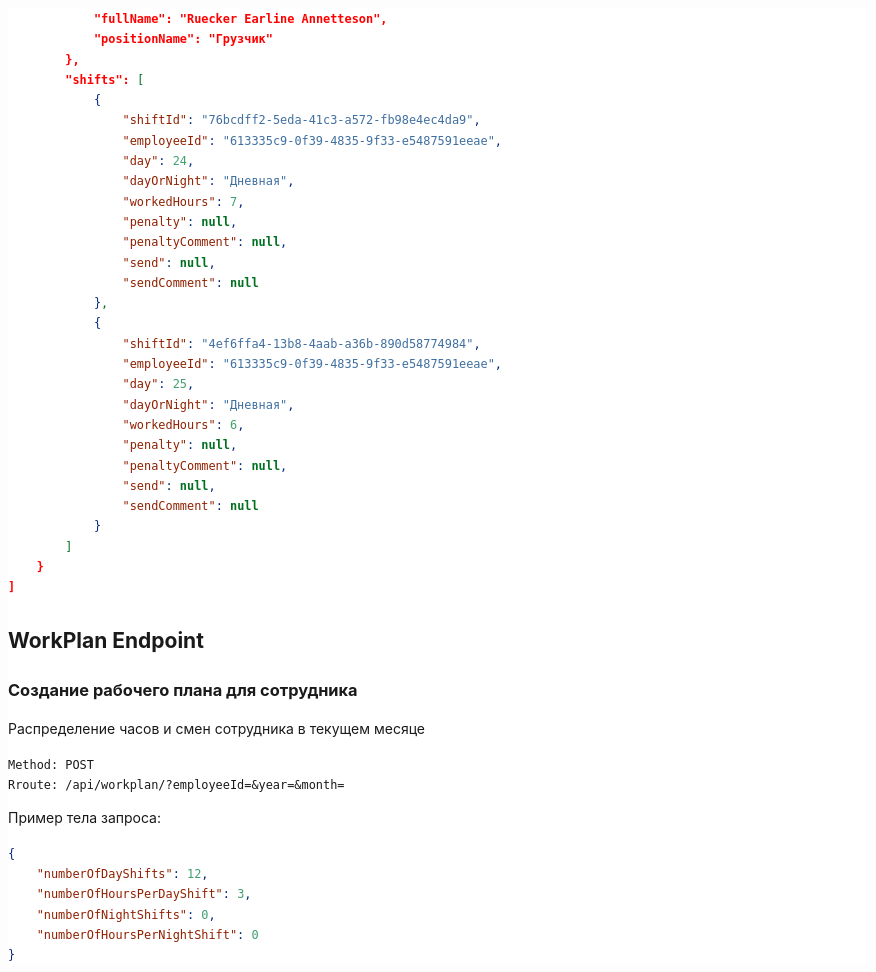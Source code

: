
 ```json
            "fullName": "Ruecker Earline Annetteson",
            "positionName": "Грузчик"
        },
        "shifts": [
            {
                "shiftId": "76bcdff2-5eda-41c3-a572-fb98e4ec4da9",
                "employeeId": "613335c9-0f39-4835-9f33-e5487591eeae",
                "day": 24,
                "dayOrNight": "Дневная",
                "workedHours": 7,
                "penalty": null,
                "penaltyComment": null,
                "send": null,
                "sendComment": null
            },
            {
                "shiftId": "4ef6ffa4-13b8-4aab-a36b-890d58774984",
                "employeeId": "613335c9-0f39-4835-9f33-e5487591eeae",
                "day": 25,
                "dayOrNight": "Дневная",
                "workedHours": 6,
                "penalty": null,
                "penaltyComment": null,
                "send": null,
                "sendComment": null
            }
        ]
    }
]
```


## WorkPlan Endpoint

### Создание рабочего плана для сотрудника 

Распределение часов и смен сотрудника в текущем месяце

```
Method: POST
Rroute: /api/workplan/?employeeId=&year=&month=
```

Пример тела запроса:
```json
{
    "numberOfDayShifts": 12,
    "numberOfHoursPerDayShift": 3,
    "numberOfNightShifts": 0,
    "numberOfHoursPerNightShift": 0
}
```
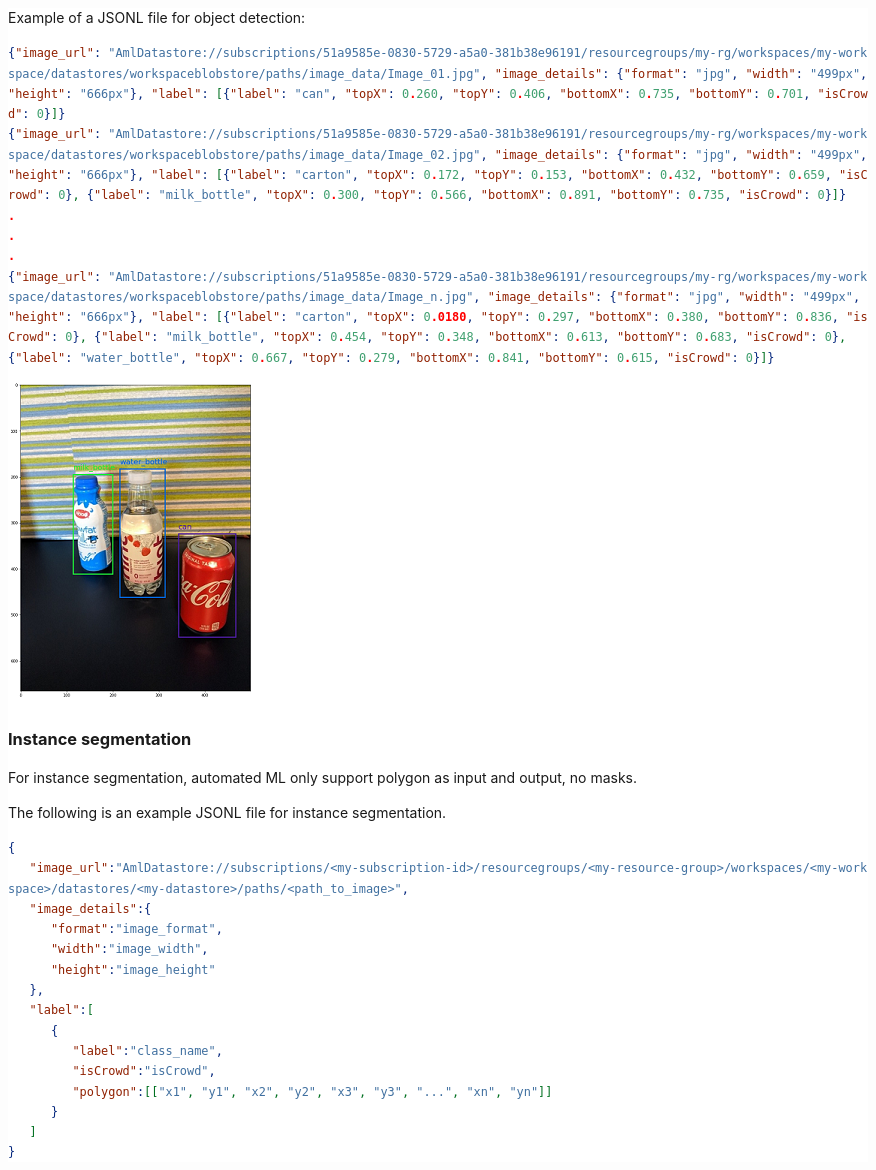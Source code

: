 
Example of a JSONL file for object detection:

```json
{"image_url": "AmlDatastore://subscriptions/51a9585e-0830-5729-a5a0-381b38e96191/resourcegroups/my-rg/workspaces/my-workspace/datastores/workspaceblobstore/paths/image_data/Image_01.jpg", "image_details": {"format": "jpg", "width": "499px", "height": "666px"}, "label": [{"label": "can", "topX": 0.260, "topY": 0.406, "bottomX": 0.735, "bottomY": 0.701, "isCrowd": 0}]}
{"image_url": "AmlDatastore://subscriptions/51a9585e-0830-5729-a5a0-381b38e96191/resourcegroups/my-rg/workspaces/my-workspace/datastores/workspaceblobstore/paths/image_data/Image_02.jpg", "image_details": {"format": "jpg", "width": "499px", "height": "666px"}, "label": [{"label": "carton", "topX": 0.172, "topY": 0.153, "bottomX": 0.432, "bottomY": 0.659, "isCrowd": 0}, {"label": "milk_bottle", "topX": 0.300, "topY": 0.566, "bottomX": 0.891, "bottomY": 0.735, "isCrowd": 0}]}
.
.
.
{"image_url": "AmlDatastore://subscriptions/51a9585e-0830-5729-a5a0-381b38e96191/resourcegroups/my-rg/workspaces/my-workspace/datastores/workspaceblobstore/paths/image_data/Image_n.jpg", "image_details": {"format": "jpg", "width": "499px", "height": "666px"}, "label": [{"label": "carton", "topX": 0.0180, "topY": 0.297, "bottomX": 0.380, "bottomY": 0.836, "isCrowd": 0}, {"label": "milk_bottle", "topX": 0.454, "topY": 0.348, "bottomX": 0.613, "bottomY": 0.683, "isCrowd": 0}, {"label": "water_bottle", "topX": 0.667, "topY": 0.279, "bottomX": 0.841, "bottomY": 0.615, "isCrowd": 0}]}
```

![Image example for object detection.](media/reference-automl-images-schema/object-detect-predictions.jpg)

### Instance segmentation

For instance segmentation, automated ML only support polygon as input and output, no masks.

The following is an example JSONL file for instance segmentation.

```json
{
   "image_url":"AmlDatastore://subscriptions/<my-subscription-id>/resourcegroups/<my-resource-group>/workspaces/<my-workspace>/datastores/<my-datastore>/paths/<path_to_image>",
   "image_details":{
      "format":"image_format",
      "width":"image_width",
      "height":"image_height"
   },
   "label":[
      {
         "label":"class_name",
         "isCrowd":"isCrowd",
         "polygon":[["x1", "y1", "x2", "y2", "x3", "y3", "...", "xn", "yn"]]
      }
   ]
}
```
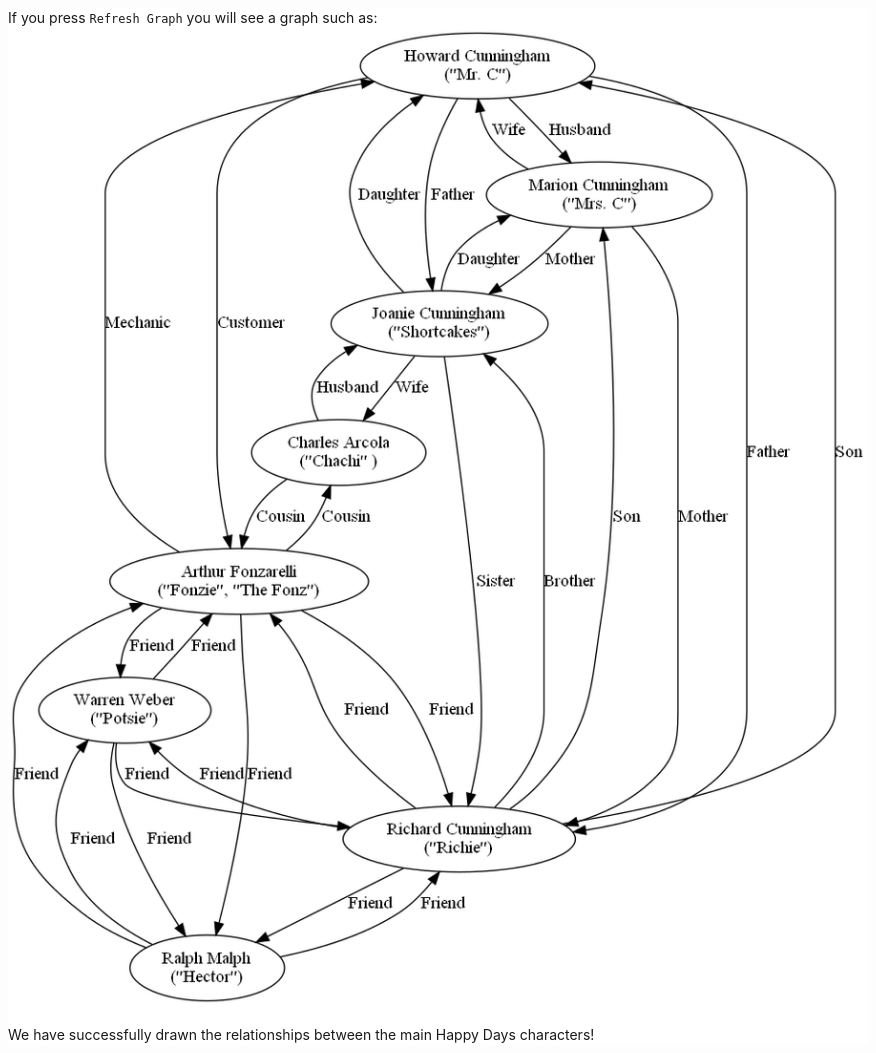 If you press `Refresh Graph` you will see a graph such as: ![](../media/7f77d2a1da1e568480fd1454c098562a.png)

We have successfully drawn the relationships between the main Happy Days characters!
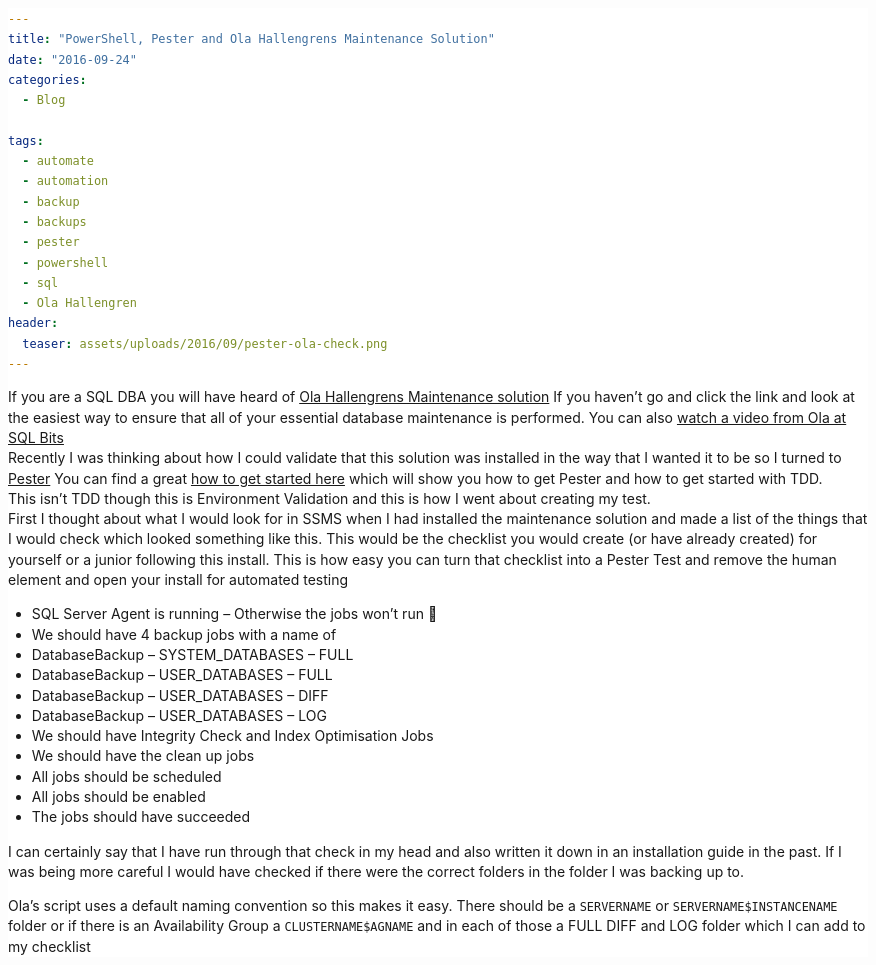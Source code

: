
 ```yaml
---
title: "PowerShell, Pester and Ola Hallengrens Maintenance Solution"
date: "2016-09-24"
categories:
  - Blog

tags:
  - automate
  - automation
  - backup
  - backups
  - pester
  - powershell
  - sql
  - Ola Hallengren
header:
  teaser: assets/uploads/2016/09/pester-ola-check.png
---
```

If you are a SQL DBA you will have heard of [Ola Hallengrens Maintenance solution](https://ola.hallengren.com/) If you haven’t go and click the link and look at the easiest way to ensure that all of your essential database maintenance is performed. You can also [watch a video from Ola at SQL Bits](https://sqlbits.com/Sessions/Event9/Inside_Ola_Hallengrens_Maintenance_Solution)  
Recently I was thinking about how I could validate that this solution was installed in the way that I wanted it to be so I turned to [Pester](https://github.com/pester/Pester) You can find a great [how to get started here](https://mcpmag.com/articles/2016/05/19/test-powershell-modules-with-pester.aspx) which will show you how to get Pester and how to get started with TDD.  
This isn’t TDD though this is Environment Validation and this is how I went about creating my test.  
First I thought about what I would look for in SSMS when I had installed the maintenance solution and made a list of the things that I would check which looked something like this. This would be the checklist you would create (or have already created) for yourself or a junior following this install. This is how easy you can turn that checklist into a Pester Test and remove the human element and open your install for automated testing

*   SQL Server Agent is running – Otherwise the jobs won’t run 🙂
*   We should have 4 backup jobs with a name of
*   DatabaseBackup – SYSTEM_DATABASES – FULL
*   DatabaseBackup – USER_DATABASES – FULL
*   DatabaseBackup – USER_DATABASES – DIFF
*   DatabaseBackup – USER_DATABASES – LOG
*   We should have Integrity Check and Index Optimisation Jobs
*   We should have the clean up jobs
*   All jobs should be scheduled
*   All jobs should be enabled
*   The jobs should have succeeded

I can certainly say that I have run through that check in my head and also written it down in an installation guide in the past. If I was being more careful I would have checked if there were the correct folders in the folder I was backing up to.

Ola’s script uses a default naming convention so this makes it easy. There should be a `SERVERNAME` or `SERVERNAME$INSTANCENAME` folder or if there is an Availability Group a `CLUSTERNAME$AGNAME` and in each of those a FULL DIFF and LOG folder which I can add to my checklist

====

→ **TASK**
Once you reach the line containing "USER_DATABASES – LOG", transcribe it and each line after it through the end of the material, exactly and with nothing added.

→ **TASK RESPONSE**
*   DatabaseBackup – USER_DATABASES – LOG
*   We should have Integrity Check and Index Optimisation Jobs
*   We should have the clean up jobs
*   All jobs should be scheduled
*   All jobs should be enabled
*   The jobs should have succeeded

I can certainly say that I have run through that check in my head and also written it down in an installation guide in the past. If I was being more careful I would have checked if there were the correct folders in the folder I was backing up to.

Ola’s script uses a default naming convention so this makes it easy. There should be a `SERVERNAME` or `SERVERNAME$INSTANCENAME` folder or if there is an Availability Group a `CLUSTERNAME$AGNAME` and in each of those a FULL DIFF and LOG folder which I can add to my checklist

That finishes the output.